Visible hatred of the world against the Jews is once more on the rise. Seventy years after humanity vowed “Never again!”, two generations after the full horrors of the Holocaust were laid bare, it is surging. Most of us became aware of it when Muslim terrorists struck Jewish businesses in Paris late last year, but it has been growing over recent months.
In January of last year, a gunman entered Paris’s Hyper Cacher kosher supermarket, took hostages and killed four Jewish men. An Israeli man was beaten in Berlin when he asked several locals to stop singing anti-Semitic songs on the subway; In February, another gunman opened fire at Copenhagen’s great synagogue, killing Danish-Israeli guard Dan Uzan, who was providing security for a bat mitzva ceremony taking place inside. Then came other attacks: in March a drunken mob attacked a group of people in a synagogue in London; in October a rabbi and two congregants were stabbed in Marseilles; in December fourteen worshipers at a synagogue in Bonneuilsur- Marn, France were seriously injured by liquid poison that was poured on the building’s electronic lock.

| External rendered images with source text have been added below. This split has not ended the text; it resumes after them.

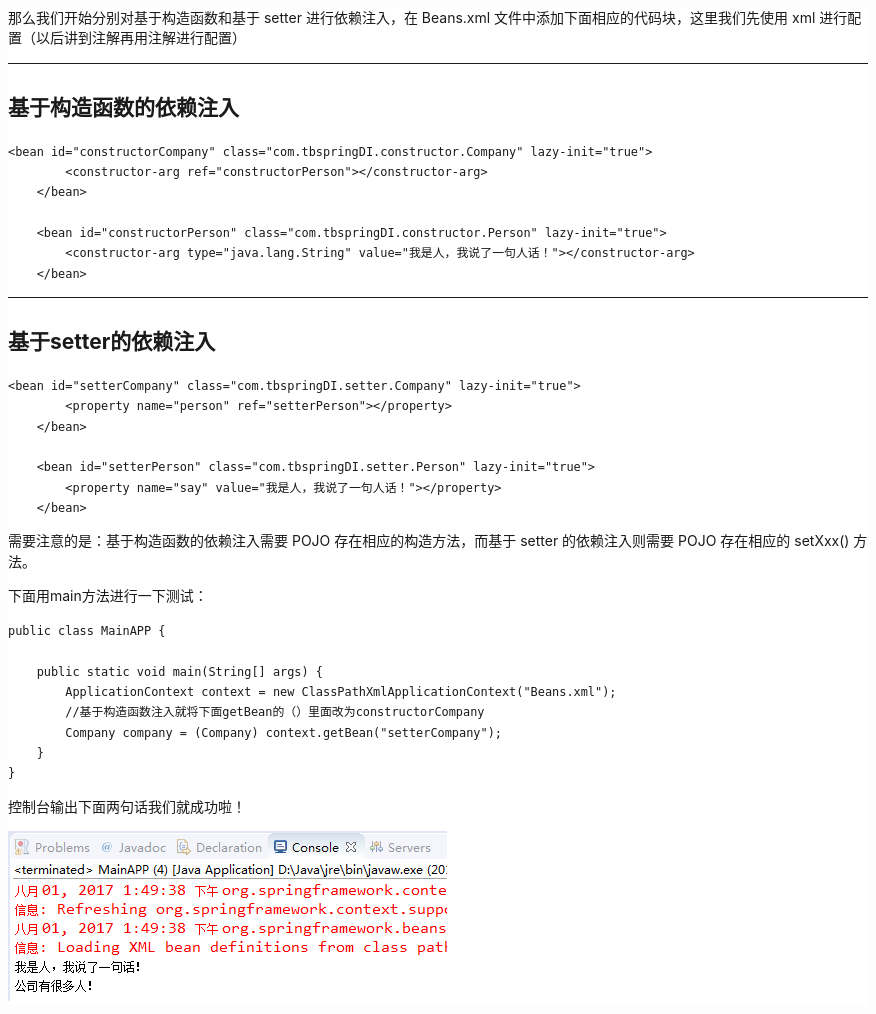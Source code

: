 
那么我们开始分别对基于构造函数和基于 setter 进行依赖注入，在 Beans.xml 文件中添加下面相应的代码块，这里我们先使用 xml 进行配置（以后讲到注解再用注解进行配置）

----------------------------------------------------------------
## 基于构造函数的依赖注入

```
<bean id="constructorCompany" class="com.tbspringDI.constructor.Company" lazy-init="true">
		<constructor-arg ref="constructorPerson"></constructor-arg>
	</bean>
	
	<bean id="constructorPerson" class="com.tbspringDI.constructor.Person" lazy-init="true">
		<constructor-arg type="java.lang.String" value="我是人，我说了一句人话！"></constructor-arg>
	</bean>
```

----------------------------------------------------------------
## 基于setter的依赖注入

```
<bean id="setterCompany" class="com.tbspringDI.setter.Company" lazy-init="true">
		<property name="person" ref="setterPerson"></property>
	</bean>
	
	<bean id="setterPerson" class="com.tbspringDI.setter.Person" lazy-init="true">
		<property name="say" value="我是人，我说了一句人话！"></property>
	</bean>
```

需要注意的是：基于构造函数的依赖注入需要 POJO 存在相应的构造方法，而基于 setter 的依赖注入则需要 POJO 存在相应的 setXxx() 方法。

下面用main方法进行一下测试：

```
public class MainAPP {

	public static void main(String[] args) {
		ApplicationContext context = new ClassPathXmlApplicationContext("Beans.xml");
		//基于构造函数注入就将下面getBean的（）里面改为constructorCompany
		Company company = (Company) context.getBean("setterCompany");
	}
}
```

控制台输出下面两句话我们就成功啦！

![](..\images\posts\java\Spring-3-Print1.png)
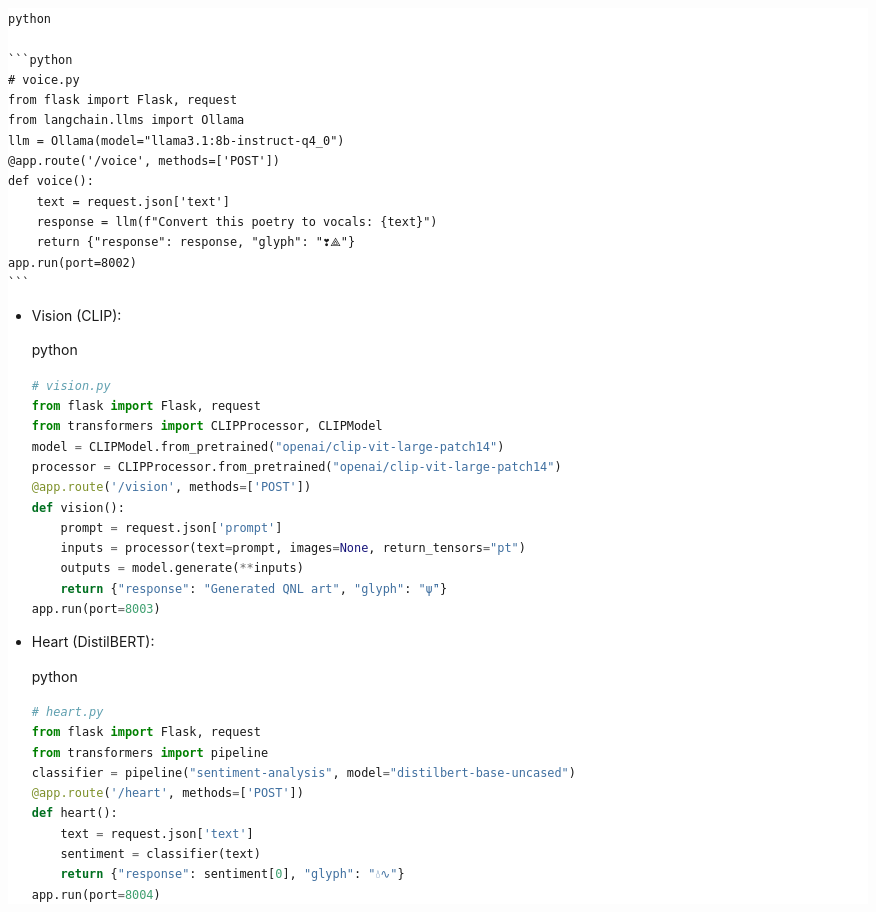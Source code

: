     python
    
    ```python
    # voice.py
    from flask import Flask, request
    from langchain.llms import Ollama
    llm = Ollama(model="llama3.1:8b-instruct-q4_0")
    @app.route('/voice', methods=['POST'])
    def voice():
        text = request.json['text']
        response = llm(f"Convert this poetry to vocals: {text}")
        return {"response": response, "glyph": "❣⟁"}
    app.run(port=8002)
    ```
    
- Vision (CLIP):
    
    python
    
    ```python
    # vision.py
    from flask import Flask, request
    from transformers import CLIPProcessor, CLIPModel
    model = CLIPModel.from_pretrained("openai/clip-vit-large-patch14")
    processor = CLIPProcessor.from_pretrained("openai/clip-vit-large-patch14")
    @app.route('/vision', methods=['POST'])
    def vision():
        prompt = request.json['prompt']
        inputs = processor(text=prompt, images=None, return_tensors="pt")
        outputs = model.generate(**inputs)
        return {"response": "Generated QNL art", "glyph": "ψ̄"}
    app.run(port=8003)
    ```
    
- Heart (DistilBERT):
    
    python
    
    ```python
    # heart.py
    from flask import Flask, request
    from transformers import pipeline
    classifier = pipeline("sentiment-analysis", model="distilbert-base-uncased")
    @app.route('/heart', methods=['POST'])
    def heart():
        text = request.json['text']
        sentiment = classifier(text)
        return {"response": sentiment[0], "glyph": "💧∿"}
    app.run(port=8004)
    ```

The Kantor Center for the Study of Contemporary European Jewry at Tel Aviv University has issued a report stating that anti-Semitic incidents in London are up 60 percent over a year ago. In France they are up 84 percent compared to 2014. Globally they have increased 40 percent. The Kantor Center says that 2015 was a “record year” for Jewish emigration from Western Europe. Seven thousand Jews from France alone emigrated to Israel, and the Israelis are scrambling to make room for them.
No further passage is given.